## Extracted entries
+---+

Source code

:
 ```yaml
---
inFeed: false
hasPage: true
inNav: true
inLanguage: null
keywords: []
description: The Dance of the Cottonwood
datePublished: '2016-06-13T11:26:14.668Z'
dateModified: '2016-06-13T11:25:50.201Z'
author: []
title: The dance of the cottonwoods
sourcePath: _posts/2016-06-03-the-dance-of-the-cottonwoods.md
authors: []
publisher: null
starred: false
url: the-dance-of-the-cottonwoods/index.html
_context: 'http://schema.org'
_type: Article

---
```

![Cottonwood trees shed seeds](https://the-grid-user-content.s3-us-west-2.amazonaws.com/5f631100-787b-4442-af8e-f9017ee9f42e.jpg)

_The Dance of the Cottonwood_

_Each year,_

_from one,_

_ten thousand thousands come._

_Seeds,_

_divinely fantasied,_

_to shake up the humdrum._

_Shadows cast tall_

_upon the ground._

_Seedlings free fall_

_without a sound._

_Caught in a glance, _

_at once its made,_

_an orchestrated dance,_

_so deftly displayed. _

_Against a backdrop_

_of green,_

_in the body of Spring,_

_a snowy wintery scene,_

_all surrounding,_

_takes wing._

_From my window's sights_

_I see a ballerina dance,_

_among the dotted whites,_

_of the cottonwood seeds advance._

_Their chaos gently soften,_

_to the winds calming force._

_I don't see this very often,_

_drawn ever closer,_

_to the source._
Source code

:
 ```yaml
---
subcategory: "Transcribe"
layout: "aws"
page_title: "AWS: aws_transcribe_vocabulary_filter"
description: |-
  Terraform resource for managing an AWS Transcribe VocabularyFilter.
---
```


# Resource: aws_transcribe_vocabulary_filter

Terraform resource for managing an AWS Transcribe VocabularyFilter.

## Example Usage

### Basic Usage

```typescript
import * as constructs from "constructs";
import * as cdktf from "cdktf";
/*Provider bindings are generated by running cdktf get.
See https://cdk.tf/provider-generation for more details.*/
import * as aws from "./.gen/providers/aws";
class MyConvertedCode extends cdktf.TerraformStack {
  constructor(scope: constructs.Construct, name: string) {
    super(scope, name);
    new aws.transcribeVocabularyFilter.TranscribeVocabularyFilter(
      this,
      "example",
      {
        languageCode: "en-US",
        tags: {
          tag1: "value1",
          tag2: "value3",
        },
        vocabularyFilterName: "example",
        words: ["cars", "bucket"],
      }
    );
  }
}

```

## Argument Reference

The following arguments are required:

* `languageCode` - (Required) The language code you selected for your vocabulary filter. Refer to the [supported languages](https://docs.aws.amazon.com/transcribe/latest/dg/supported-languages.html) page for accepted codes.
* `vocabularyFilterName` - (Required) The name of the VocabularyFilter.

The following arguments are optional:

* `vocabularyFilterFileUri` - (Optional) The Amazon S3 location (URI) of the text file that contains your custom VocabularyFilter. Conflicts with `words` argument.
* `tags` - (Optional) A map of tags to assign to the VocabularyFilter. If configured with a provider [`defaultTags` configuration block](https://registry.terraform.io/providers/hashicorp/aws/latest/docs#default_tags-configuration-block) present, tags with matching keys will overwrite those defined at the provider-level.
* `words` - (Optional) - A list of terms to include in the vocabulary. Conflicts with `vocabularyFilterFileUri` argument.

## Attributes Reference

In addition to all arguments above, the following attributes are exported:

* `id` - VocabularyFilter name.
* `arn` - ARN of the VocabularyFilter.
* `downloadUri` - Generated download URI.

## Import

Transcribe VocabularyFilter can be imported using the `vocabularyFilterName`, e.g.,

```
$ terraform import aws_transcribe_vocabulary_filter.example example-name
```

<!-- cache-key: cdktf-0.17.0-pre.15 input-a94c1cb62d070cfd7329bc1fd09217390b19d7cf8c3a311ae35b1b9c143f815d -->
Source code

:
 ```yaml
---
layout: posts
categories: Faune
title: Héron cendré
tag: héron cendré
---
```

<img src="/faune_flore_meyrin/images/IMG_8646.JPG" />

+---+

## Task item
Return all of the data above, keeping every line exactly as it appears.

## Finished task
Source code

:
 ```yaml
---
inFeed: false
hasPage: true
inNav: true
inLanguage: null
keywords: []
description: The Dance of the Cottonwood
datePublished: '2016-06-13T11:26:14.668Z'
dateModified: '2016-06-13T11:25:50.201Z'
author: []
title: The dance of the cottonwoods
sourcePath: _posts/2016-06-03-the-dance-of-the-cottonwoods.md
authors: []
publisher: null
starred: false
url: the-dance-of-the-cottonwoods/index.html
_context: 'http://schema.org'
_type: Article

---
```

![Cottonwood trees shed seeds](https://the-grid-user-content.s3-us-west-2.amazonaws.com/5f631100-787b-4442-af8e-f9017ee9f42e.jpg)

_The Dance of the Cottonwood_

_Each year,_

_from one,_

_ten thousand thousands come._

_Seeds,_

_divinely fantasied,_

_to shake up the humdrum._

_Shadows cast tall_

_upon the ground._

_Seedlings free fall_

_without a sound._

_Caught in a glance, _

_at once its made,_

_an orchestrated dance,_

_so deftly displayed. _

_Against a backdrop_

_of green,_

_in the body of Spring,_

_a snowy wintery scene,_

_all surrounding,_

_takes wing._

_From my window's sights_

_I see a ballerina dance,_

_among the dotted whites,_

_of the cottonwood seeds advance._

_Their chaos gently soften,_

_to the winds calming force._

_I don't see this very often,_

_drawn ever closer,_

_to the source._
Source code

:
 ```yaml
---
subcategory: "Transcribe"
layout: "aws"
page_title: "AWS: aws_transcribe_vocabulary_filter"
description: |-
  Terraform resource for managing an AWS Transcribe VocabularyFilter.
---
```


# Resource: aws_transcribe_vocabulary_filter

Terraform resource for managing an AWS Transcribe VocabularyFilter.

## Example Usage

### Basic Usage

```typescript
import * as constructs from "constructs";
import * as cdktf from "cdktf";
/*Provider bindings are generated by running cdktf get.
See https://cdk.tf/provider-generation for more details.*/
import * as aws from "./.gen/providers/aws";
class MyConvertedCode extends cdktf.TerraformStack {
  constructor(scope: constructs.Construct, name: string) {
    super(scope, name);
    new aws.transcribeVocabularyFilter.TranscribeVocabularyFilter(
      this,
      "example",
      {
        languageCode: "en-US",
        tags: {
          tag1: "value1",
          tag2: "value3",
        },
        vocabularyFilterName: "example",
        words: ["cars", "bucket"],
      }
    );
  }
}

```

## Argument Reference

The following arguments are required:

* `languageCode` - (Required) The language code you selected for your vocabulary filter. Refer to the [supported languages](https://docs.aws.amazon.com/transcribe/latest/dg/supported-languages.html) page for accepted codes.
* `vocabularyFilterName` - (Required) The name of the VocabularyFilter.

The following arguments are optional:

* `vocabularyFilterFileUri` - (Optional) The Amazon S3 location (URI) of the text file that contains your custom VocabularyFilter. Conflicts with `words` argument.
* `tags` - (Optional) A map of tags to assign to the VocabularyFilter. If configured with a provider [`defaultTags` configuration block](https://registry.terraform.io/providers/hashicorp/aws/latest/docs#default_tags-configuration-block) present, tags with matching keys will overwrite those defined at the provider-level.
* `words` - (Optional) - A list of terms to include in the vocabulary. Conflicts with `vocabularyFilterFileUri` argument.

## Attributes Reference

In addition to all arguments above, the following attributes are exported:

* `id` - VocabularyFilter name.
* `arn` - ARN of the VocabularyFilter.
* `downloadUri` - Generated download URI.

## Import

Transcribe VocabularyFilter can be imported using the `vocabularyFilterName`, e.g.,

```
$ terraform import aws_transcribe_vocabulary_filter.example example-name
```

<!-- cache-key: cdktf-0.17.0-pre.15 input-a94c1cb62d070cfd7329bc1fd09217390b19d7cf8c3a311ae35b1b9c143f815d -->
Source code

:
 ```yaml
---
layout: posts
categories: Faune
title: Héron cendré
tag: héron cendré
---
```

<img src="/faune_flore_meyrin/images/IMG_8646.JPG" />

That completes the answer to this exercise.